Internet-Law

Onlinerecht und Bürgerrechte 2.0

12.10.10

BGH: Froogle II

Der BGH hat mit Urteil vom 18.03.2010 (Az.: I ZR 16/08), das jetzt im Volltext veröffentlicht wurde, erneut zur Frage der Haftung für unrichtige Preisangaben in Preisvergleichssuchmaschinen entschieden. Nach den Urteilen „Espressomaschine“ und „Versandkosten bei Froogle“ ist „Versandkosten bei Froogle II“ bereits die dritte Entscheidung zu diesem Themenkreis innerhalb kürzester Zeit.

Der BGH bestätigt erneut, dass Versandkosten bereits bei den Angaben in der Preisvergleichssuchmaschine angegeben sein müssen. Der Werbetreibende kann sich nach Ansicht des BGH insoweit nicht darauf berufen, dass die Suchmaschine eine solche Angabe nicht vorsieht, weil es seine Entscheidung ist, sich einer solchen Suchmaschine zu bedienen oder nicht.
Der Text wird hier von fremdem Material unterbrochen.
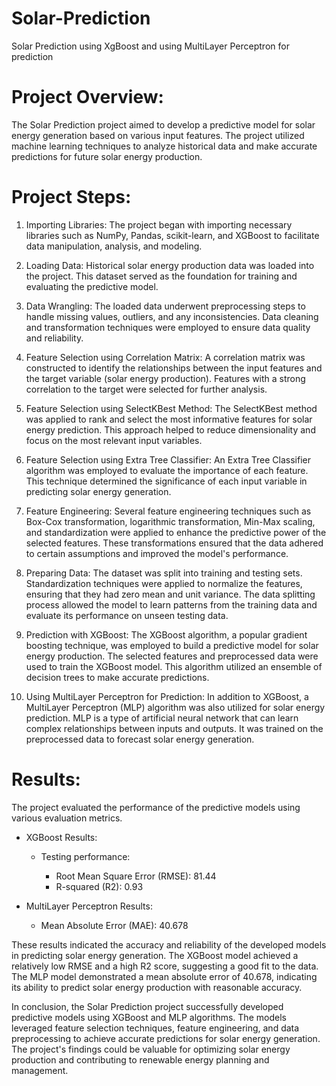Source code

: # Solar-Prediction
Solar Prediction using XgBoost and using MultiLayer Perceptron for prediction

# Project Overview:

The Solar Prediction project aimed to develop a predictive model for solar energy generation based on various input features. The project utilized machine learning techniques to analyze historical data and make accurate predictions for future solar energy production.

# Project Steps:

  1. Importing Libraries: The project began with importing necessary libraries such as NumPy, Pandas, scikit-learn, and XGBoost to facilitate data manipulation, analysis, and modeling.

  2. Loading Data: Historical solar energy production data was loaded into the project. This dataset served as the foundation for training and evaluating the predictive model.

  3. Data Wrangling: The loaded data underwent preprocessing steps to handle missing values, outliers, and any inconsistencies. Data cleaning and transformation techniques were employed to ensure data quality and reliability.

  4. Feature Selection using Correlation Matrix: A correlation matrix was constructed to identify the relationships between the input features and the target variable (solar energy production). Features with a strong correlation to the target were selected for further analysis.

  5. Feature Selection using SelectKBest Method: The SelectKBest method was applied to rank and select the most informative features for solar energy prediction. This approach helped to reduce dimensionality and focus on the most relevant input variables.

  6. Feature Selection using Extra Tree Classifier: An Extra Tree Classifier algorithm was employed to evaluate the importance of each feature. This technique determined the significance of each input variable in predicting solar energy generation.

  7. Feature Engineering: Several feature engineering techniques such as Box-Cox transformation, logarithmic transformation, Min-Max scaling, and standardization were applied to enhance the predictive power of the selected features. These transformations ensured that the data adhered to certain assumptions and improved the model's performance.

  8. Preparing Data: The dataset was split into training and testing sets. Standardization techniques were applied to normalize the features, ensuring that they had zero mean and unit variance. The data splitting process allowed the model to learn patterns from the training data and evaluate its performance on unseen testing data.

  9. Prediction with XGBoost: The XGBoost algorithm, a popular gradient boosting technique, was employed to build a predictive model for solar energy production. The selected features and preprocessed data were used to train the XGBoost model. This algorithm utilized an ensemble of decision trees to make accurate predictions.

  10. Using MultiLayer Perceptron for Prediction: In addition to XGBoost, a MultiLayer Perceptron (MLP) algorithm was also utilized for solar energy prediction. MLP is a type of artificial neural network that can learn complex relationships between inputs and outputs. It was trained on the preprocessed data to forecast solar energy generation.

# Results:

The project evaluated the performance of the predictive models using various evaluation metrics.

  - XGBoost Results:
    
     - Testing performance:
       
        - Root Mean Square Error (RMSE): 81.44
        - R-squared (R2): 0.93

  - MultiLayer Perceptron Results:
    
     - Mean Absolute Error (MAE): 40.678

These results indicated the accuracy and reliability of the developed models in predicting solar energy generation. The XGBoost model achieved a relatively low RMSE and a high R2 score, suggesting a good fit to the data. The MLP model demonstrated a mean absolute error of 40.678, indicating its ability to predict solar energy production with reasonable accuracy.

In conclusion, the Solar Prediction project successfully developed predictive models using XGBoost and MLP algorithms. The models leveraged feature selection techniques, feature engineering, and data preprocessing to achieve accurate predictions for solar energy generation. The project's findings could be valuable for optimizing solar energy production and contributing to renewable energy planning and management.
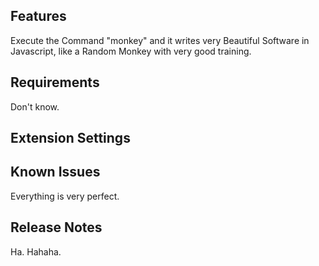## Features

Execute the Command "monkey" and it writes very Beautiful Software in Javascript, like a Random Monkey with very good training.

## Requirements

Don't know. 

## Extension Settings

## Known Issues

Everything is very perfect.

## Release Notes

Ha. Hahaha.
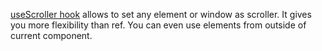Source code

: [useScroller hook](https://af-utils.com/virtual/reference/virtual-react.usescroller.md) allows to set any element or window
as scroller. It gives you more flexibility than ref. You can even use elements from outside of current component.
Letztlich folgt daraus, dass der Werbetreibende schon bei der Auswahl der Preisvergleichsportale, die er mit Informationen versorgt, darauf achten muss, dass die Darstellung in der Suchmaschine auch den gesetzlichen Anforderungen genügt.

Bedeutsam sind des Weiteren folgende Ausführungen des BGH:

Die Klägerin ist als Täterin nach § 8 Abs. 1 Satz 1 UWG wettbewerbsrechtlich dafür verantwortlich, dass in der Suchmaschine für die fragliche Digitalkamera ein Preis angegeben ist, der niedriger ist als der Preis, den sie – ausweislich der Angaben in ihrem eigenen Online-Shop – tatsächlich verlangt hat. Die Klägerin hat dem Betreiber der Suchmaschine den – von ihr zunächst auch tatsächlich geforderten – Kaufpreis der Digitalkamera mitgeteilt. Dieser hat den mitgeteilten Kaufpreis unverändert in die Suchmaschine eingestellt. Zu einem späteren Zeitpunkt hat die Klägerin den Kaufpreis heraufgesetzt, obwohl in der Suchmaschine noch der niedrigere Kaufpreis angezeigt war. Dies hat dazu geführt, dass der in der Suchmaschine angegebene Preis der Digitalkamera bis zur folgenden Nacht unterhalb des Preises gelegen hat, den die Klägerin tatsächlich verlangt hat.(…) Im  Übrigen hat die Klägerin sich nach  den Feststellungen des Berufungsgerichts der Suchmaschine in Kenntnis der technischen und zeitlichen Abläufe bedient. Sie wusste daher, dass der Betreiber der Suchmaschine die von den Werbenden mitgeteilten Preisänderungen nur einmal täglich, nämlich um 2 Uhr nachts, in das System übernimmt. Sie hätte eine Abweichung zwischen dem in der Suchmaschine ausgewiesenen und dem tatsächlich geforderten Preis daher beispielsweise dadurch vermeiden können, dass sie den Preis der Digitalkamera gleichfalls erst um 2 Uhr nachts erhöht.

Wer sich als Betreiber eines Onlineshops eines Presivergleichsportals bedient, muss minutiös darauf achten, dass es zu keinen Diskrepanzen zwischen den Angaben in seinem Shop und der Suchmaschine kommt.